Dr. Ashley Jordan: It is titled “The Empowerment of the Double Drawback: African American Women & the Suffrage Movement.” It speaks to the omitted voices of the suffrage movement. Often times, people think that this was one movement of women, but in actuality, leading into the 1920s, it was actually two fractured groups. Unfortunately for the side of some of the white contemporaries, they chose their race before gender and for African American women they did not get the right to vote when the passage of the amendment came in 1920. And for those woman, at least the access to the right to vote didn’t come until the Voting Rights Act in ’64.

Brad: And that was almost a hundred years after the Civil War. And that really speaks to the systemic issues of civil rights that were still very much alive in the 20th century.

Dr. Jordan: Correct.

Brad: And with this exhibit, you tell me there’s a re-enactment now involving this.

Dr. Jordan: Yes, we wanted to give more agency to those omitted voices so we’re going to have a first-person historical reenactment of Ida B Wells as well as Mary Church Terrell. These two ladies were forerunners in the movement and it’s so important that we highlight their stories because they were, basically, the foundation for people that would later come behind them. Although they didn’t see the vote come into fruition, it did make it possible for people like Fannie Lou Hamer and Ella Baker in the 60s to carry on that torch and make sure those things did get achieved.

Brad: Where do we stand right now? I mean, much has been accomplished, but, in today’s world, there is still much to do.

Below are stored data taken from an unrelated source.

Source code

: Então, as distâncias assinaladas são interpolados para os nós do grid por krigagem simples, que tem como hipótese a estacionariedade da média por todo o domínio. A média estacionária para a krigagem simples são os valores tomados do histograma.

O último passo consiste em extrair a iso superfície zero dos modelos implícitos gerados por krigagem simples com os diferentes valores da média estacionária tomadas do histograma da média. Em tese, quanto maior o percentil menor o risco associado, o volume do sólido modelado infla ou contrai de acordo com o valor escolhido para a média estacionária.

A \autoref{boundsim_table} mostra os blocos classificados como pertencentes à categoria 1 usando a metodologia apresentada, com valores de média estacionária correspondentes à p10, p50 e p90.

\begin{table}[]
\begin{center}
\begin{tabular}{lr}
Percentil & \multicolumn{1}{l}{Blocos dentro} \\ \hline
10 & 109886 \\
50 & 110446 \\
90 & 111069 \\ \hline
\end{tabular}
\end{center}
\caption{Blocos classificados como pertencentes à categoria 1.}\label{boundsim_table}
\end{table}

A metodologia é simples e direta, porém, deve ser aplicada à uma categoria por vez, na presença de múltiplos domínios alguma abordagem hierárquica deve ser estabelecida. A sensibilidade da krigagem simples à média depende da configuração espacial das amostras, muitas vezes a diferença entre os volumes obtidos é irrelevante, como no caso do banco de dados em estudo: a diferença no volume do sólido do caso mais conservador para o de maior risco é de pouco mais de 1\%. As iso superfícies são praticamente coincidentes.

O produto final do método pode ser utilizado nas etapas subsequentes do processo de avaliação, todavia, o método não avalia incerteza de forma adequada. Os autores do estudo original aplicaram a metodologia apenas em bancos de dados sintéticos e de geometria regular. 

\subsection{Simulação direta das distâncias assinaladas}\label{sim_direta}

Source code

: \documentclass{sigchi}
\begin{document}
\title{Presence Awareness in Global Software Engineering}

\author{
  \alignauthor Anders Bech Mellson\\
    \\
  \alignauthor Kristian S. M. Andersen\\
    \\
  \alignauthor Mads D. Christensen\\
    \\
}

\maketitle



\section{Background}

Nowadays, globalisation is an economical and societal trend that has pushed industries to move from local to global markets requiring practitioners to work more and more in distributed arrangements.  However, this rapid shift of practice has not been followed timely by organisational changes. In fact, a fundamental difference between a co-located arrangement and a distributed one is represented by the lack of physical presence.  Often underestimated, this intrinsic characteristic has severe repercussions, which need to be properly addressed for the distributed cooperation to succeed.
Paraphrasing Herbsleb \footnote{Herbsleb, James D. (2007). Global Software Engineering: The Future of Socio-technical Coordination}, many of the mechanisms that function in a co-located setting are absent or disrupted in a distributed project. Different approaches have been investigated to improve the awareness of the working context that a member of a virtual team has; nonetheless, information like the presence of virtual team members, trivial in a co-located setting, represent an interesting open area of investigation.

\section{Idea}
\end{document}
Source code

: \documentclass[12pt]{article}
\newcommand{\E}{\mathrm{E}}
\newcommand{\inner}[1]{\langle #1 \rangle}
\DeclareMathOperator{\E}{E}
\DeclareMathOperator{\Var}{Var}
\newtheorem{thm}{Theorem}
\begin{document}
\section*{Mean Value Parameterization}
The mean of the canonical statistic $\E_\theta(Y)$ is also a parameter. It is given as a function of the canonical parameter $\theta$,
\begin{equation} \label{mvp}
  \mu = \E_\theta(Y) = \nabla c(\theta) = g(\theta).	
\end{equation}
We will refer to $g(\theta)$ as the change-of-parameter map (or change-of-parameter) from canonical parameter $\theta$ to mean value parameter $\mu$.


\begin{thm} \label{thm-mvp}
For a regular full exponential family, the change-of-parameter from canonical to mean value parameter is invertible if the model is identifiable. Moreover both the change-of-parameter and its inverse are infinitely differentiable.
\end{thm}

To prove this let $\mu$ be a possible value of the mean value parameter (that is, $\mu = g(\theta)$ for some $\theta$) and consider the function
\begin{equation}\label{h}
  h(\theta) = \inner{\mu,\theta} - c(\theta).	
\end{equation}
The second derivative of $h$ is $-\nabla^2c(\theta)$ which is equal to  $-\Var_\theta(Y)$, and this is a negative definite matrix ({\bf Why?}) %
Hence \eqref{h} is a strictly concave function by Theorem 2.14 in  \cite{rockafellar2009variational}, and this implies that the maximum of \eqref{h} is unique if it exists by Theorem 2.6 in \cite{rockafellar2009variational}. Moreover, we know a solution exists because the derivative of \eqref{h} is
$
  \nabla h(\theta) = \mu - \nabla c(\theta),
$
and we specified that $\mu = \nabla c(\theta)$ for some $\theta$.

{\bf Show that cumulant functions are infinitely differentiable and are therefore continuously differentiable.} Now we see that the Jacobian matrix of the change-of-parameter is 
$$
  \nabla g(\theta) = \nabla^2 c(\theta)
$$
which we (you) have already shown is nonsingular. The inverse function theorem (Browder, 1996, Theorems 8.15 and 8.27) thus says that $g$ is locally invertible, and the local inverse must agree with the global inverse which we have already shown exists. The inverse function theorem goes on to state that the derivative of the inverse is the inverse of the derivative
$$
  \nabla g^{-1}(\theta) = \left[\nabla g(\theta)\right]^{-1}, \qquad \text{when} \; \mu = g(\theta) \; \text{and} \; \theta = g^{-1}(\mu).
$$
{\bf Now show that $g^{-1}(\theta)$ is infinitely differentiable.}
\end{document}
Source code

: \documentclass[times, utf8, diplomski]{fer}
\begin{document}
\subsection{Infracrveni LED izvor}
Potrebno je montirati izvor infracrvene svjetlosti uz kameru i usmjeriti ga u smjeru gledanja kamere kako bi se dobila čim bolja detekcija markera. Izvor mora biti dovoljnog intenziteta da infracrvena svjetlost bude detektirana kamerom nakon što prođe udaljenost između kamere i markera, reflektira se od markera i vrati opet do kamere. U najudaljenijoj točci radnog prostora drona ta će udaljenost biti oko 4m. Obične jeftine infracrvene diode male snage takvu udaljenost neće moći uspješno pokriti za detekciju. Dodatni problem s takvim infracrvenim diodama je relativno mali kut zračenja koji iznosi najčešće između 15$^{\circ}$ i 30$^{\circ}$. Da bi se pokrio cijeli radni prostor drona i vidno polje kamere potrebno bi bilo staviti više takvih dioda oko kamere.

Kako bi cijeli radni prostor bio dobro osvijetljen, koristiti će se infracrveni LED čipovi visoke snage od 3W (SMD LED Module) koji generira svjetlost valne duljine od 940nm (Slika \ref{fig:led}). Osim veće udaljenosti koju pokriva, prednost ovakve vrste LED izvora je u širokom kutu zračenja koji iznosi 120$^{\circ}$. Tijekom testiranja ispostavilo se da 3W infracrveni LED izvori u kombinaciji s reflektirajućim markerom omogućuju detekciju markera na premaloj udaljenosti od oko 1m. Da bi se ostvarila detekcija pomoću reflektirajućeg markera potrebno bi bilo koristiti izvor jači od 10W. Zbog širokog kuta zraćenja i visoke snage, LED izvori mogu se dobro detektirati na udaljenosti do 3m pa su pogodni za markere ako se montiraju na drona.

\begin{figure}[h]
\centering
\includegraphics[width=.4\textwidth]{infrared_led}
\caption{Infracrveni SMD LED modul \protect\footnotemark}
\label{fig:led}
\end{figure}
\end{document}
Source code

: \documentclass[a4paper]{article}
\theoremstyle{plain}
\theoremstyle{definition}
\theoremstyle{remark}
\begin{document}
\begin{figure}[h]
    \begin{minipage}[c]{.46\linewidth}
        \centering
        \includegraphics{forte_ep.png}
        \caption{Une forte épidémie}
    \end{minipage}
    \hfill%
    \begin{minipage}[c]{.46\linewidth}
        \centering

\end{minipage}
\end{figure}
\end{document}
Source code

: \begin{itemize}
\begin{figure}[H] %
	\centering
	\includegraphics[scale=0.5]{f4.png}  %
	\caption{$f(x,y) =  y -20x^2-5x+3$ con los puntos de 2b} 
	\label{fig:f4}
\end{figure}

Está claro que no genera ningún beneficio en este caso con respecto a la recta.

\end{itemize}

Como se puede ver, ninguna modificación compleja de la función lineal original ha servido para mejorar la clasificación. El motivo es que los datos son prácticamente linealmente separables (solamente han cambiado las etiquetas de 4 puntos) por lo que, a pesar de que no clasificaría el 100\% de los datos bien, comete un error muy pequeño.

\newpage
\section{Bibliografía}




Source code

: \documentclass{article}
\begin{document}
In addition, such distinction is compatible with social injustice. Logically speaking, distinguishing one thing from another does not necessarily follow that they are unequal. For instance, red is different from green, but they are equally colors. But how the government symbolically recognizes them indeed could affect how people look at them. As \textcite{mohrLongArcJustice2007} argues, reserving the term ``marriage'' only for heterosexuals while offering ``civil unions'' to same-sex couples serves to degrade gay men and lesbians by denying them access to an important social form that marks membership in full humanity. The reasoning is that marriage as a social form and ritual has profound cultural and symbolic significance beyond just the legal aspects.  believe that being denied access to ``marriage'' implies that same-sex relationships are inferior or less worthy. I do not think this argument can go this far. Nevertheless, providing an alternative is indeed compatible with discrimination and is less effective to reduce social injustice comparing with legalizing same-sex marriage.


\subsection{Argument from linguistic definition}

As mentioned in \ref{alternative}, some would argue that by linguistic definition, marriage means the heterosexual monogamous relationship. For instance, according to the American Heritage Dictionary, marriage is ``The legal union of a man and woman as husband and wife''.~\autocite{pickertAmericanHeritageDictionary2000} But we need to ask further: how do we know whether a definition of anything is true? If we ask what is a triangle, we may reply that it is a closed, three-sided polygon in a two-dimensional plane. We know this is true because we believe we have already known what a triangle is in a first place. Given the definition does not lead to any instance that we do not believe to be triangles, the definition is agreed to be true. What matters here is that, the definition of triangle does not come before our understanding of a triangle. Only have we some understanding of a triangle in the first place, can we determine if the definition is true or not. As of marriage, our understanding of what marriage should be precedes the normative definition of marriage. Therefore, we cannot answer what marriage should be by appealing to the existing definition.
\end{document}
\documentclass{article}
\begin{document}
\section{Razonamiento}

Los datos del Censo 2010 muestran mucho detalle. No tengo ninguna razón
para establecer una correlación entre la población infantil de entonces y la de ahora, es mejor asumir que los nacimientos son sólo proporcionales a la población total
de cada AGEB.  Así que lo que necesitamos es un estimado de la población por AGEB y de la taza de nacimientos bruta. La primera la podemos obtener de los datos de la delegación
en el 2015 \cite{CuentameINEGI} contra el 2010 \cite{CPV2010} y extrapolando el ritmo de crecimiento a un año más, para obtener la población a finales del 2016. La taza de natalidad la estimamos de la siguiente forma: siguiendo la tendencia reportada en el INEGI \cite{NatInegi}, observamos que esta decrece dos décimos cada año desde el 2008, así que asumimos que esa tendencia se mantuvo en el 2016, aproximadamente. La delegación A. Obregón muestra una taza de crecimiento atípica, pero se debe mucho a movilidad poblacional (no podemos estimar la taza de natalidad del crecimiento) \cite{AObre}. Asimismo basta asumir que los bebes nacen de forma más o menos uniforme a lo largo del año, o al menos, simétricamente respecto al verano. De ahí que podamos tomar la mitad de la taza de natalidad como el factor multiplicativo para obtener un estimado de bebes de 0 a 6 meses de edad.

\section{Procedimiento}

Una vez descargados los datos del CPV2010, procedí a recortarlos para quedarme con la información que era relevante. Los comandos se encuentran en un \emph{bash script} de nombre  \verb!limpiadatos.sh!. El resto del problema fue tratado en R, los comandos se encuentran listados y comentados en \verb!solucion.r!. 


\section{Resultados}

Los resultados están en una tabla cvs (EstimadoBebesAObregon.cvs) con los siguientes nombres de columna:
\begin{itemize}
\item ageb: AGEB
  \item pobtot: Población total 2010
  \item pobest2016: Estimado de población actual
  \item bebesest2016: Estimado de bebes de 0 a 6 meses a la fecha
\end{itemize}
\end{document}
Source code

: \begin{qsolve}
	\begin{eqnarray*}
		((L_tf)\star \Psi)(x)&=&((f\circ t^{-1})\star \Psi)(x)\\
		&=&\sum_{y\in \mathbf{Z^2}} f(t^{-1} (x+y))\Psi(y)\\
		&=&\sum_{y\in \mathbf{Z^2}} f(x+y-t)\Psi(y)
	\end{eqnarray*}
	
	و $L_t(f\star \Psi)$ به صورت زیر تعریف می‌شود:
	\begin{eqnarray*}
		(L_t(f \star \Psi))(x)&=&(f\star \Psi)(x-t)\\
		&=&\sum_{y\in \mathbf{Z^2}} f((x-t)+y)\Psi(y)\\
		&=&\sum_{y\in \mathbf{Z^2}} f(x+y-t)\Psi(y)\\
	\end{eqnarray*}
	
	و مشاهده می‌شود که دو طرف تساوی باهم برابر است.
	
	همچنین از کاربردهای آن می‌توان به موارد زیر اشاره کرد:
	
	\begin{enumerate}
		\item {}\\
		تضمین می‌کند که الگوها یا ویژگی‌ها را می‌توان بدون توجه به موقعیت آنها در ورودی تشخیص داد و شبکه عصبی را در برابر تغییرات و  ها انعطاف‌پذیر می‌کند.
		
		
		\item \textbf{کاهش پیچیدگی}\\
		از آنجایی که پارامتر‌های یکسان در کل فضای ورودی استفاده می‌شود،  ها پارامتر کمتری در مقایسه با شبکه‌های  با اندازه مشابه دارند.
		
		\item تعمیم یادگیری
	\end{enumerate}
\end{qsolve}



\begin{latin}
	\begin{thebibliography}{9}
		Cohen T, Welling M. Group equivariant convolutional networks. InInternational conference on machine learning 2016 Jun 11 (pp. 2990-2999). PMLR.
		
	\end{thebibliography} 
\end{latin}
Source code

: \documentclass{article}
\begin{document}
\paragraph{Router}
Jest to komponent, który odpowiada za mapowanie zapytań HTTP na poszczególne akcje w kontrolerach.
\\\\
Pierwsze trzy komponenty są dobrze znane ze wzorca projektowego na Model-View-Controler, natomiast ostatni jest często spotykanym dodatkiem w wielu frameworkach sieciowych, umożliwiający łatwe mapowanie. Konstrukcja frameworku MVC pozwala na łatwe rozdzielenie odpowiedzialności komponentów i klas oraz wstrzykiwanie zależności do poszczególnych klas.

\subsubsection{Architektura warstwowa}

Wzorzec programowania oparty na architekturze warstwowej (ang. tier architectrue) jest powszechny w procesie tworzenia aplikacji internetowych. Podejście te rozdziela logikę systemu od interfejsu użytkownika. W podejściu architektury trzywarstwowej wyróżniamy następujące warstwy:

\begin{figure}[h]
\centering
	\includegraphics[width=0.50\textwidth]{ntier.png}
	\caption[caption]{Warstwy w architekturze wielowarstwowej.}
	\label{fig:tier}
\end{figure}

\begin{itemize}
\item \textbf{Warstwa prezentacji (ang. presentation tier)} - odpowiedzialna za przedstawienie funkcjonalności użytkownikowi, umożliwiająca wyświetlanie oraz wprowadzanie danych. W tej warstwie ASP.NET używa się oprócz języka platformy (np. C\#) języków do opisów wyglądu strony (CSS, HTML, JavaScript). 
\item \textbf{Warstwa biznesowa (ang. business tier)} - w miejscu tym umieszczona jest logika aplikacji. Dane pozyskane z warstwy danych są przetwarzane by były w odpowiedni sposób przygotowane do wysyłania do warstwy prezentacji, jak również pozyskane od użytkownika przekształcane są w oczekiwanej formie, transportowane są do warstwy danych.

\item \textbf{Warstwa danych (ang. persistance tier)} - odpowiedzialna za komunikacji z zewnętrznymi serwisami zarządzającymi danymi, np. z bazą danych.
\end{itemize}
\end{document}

Dr. Jordan: Correct. And I am hoping that from the exhibit, from the panels that you’ll see, people will not look at this exhibit or at least the woman that are being displayed as figures from a time long ago, but in fact we’d like to give a little contemporary message. Because just recently in 2017, in January, there was a mass women protest in response to some rhetoric that was being said that was anti-woman. And so there was women marches throughout the nation as far as Cincinnati all the way to San Francisco. And to date, those demonstrations were the largest lead group of mass demonstrations. All speaking to the notion of this ability and equality for women and that was just in 2017. So the journey yet continues and I’m hoping from the exhibit, those takeaways for women or just men, in general, will come and just have an open mind but will still be aware the struggle still continues.